# EXERCISE DIRECTIONS
Search the records below for the word "events", then return every line where it appears.
[DATA FOR THIS TASK]
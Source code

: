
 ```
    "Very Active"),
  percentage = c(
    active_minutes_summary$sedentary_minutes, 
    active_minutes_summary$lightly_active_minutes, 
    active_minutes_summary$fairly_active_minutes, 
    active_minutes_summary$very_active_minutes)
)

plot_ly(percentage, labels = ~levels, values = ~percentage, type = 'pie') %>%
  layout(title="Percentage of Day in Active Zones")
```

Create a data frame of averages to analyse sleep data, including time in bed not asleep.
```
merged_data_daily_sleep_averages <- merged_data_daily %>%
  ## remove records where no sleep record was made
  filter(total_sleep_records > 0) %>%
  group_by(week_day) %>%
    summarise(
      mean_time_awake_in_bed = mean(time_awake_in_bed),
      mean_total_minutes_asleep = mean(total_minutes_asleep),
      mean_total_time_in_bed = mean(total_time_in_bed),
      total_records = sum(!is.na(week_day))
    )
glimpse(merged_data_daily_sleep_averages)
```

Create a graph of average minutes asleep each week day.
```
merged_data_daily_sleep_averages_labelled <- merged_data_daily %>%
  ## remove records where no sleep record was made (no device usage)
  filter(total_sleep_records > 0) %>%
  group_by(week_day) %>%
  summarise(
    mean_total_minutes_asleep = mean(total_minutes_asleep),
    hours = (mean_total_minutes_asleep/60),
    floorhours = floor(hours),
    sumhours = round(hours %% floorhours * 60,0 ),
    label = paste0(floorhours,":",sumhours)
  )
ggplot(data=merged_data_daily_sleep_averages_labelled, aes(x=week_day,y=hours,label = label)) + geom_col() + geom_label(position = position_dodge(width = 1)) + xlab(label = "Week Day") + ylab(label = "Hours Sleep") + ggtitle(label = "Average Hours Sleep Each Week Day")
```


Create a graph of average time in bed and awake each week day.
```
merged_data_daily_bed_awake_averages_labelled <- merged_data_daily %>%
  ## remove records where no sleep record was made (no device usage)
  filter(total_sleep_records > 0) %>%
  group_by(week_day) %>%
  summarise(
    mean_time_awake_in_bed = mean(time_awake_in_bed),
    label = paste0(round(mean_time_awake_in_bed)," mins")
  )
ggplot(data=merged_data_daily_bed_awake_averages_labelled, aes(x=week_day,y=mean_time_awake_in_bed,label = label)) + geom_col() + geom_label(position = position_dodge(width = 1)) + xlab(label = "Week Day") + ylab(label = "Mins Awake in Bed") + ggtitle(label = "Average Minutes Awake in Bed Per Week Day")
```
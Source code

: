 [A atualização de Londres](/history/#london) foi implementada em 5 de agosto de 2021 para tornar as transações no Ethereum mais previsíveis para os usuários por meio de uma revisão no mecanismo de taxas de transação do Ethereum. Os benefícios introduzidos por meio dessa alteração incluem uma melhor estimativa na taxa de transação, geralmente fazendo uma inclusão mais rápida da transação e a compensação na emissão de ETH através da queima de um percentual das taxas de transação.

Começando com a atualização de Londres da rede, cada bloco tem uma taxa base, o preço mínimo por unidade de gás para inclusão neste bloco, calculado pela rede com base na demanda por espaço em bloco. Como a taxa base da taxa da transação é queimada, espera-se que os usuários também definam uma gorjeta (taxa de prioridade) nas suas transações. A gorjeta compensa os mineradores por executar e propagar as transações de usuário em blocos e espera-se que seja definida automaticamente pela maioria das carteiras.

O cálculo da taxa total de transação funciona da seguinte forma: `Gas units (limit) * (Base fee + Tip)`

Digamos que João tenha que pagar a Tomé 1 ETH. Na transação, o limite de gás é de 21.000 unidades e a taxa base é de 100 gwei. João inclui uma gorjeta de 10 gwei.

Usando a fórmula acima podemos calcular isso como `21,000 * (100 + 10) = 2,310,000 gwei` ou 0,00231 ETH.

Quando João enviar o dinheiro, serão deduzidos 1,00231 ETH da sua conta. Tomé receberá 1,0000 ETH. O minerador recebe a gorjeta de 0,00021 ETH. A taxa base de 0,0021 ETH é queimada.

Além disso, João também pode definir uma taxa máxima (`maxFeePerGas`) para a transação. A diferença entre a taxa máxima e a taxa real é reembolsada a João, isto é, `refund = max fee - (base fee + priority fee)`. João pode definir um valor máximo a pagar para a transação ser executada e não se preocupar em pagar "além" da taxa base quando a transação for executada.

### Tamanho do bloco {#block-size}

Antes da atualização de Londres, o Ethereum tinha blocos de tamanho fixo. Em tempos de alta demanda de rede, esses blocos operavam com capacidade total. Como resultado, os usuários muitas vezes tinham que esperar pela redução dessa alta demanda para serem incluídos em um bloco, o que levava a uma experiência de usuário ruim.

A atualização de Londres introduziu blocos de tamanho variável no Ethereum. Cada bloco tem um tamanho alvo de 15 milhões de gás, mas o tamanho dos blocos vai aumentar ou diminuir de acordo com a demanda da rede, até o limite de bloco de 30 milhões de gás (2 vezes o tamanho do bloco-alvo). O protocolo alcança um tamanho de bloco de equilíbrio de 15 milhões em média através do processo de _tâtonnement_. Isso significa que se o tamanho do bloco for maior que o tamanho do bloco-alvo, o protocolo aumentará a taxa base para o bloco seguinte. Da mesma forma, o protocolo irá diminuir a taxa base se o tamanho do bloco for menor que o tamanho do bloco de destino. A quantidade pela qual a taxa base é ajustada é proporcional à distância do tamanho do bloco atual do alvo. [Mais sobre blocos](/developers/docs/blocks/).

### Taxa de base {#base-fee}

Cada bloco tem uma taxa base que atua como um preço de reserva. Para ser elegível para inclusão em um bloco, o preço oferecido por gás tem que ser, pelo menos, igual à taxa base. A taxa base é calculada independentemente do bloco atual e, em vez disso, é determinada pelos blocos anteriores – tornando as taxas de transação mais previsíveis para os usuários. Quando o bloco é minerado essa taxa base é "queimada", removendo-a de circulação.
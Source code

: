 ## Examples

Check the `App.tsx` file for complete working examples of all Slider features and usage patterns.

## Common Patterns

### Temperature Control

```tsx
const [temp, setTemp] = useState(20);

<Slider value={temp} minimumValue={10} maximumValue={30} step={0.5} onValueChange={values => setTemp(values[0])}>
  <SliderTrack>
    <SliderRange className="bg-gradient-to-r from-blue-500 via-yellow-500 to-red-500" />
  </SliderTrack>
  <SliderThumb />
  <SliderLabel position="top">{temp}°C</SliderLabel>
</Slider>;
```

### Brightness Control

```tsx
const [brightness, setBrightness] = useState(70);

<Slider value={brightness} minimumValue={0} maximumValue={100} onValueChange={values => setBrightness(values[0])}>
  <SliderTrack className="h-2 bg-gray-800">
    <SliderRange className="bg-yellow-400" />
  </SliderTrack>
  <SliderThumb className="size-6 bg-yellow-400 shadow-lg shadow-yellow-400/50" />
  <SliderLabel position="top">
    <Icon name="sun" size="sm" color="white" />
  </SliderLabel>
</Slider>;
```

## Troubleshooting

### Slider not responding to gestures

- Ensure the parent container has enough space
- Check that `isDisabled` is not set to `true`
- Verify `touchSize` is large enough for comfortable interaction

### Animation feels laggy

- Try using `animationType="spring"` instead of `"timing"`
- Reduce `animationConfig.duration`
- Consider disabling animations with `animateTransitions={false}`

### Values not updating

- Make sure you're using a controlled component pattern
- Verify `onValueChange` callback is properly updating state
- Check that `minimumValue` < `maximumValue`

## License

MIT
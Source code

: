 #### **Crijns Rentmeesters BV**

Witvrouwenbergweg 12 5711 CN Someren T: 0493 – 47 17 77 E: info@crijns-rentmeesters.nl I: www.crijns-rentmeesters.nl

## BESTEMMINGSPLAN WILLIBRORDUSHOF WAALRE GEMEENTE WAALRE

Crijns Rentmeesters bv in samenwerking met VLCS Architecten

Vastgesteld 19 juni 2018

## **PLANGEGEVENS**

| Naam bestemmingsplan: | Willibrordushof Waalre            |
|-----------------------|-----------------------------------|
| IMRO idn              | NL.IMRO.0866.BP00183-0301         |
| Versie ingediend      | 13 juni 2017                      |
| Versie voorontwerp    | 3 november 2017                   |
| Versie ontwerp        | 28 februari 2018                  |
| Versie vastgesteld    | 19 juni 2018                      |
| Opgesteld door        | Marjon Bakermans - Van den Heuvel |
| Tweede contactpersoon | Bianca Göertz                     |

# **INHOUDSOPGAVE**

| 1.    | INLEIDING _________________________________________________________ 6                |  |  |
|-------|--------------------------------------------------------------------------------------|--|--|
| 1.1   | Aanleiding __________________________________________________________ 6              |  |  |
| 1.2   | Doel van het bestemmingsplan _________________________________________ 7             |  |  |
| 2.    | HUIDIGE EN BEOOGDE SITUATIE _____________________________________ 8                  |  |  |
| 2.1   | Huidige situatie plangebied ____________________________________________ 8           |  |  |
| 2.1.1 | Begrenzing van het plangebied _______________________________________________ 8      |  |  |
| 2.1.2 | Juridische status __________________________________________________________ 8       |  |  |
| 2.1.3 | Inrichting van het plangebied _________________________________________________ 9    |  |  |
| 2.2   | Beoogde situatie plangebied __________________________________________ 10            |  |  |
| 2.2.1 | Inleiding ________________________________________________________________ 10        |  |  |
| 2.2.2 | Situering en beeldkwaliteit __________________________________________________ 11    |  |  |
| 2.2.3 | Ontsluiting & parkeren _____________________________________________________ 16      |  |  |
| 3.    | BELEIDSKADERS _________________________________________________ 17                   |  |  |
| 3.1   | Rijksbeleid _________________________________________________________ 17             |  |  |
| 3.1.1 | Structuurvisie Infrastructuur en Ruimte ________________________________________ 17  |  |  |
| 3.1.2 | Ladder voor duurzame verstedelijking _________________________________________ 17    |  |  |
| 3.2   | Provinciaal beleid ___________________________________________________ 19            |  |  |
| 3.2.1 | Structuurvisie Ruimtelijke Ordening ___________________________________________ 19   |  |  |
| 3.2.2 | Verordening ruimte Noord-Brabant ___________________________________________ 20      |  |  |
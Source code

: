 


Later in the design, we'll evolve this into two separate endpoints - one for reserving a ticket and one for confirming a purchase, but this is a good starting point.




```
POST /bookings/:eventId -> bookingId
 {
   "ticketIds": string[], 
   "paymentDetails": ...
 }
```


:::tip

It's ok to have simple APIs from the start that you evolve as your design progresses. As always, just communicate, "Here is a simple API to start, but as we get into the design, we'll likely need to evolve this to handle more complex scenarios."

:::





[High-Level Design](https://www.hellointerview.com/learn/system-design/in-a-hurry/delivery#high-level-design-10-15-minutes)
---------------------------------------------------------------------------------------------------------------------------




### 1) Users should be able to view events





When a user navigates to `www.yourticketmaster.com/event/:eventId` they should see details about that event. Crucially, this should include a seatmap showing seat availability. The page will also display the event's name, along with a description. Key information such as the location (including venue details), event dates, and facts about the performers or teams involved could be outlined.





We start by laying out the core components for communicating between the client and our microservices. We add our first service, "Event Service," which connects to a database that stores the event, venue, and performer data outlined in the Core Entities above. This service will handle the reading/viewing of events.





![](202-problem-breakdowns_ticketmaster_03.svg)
[/DATA FOR THIS TASK]
# OUTPUT FOR THIS TASK
### 1) Users should be able to view events
We start by laying out the core components for communicating between the client and our microservices. We add our first service, "Event Service," which connects to a database that stores the event, venue, and performer data outlined in the Core Entities above. This service will handle the reading/viewing of events.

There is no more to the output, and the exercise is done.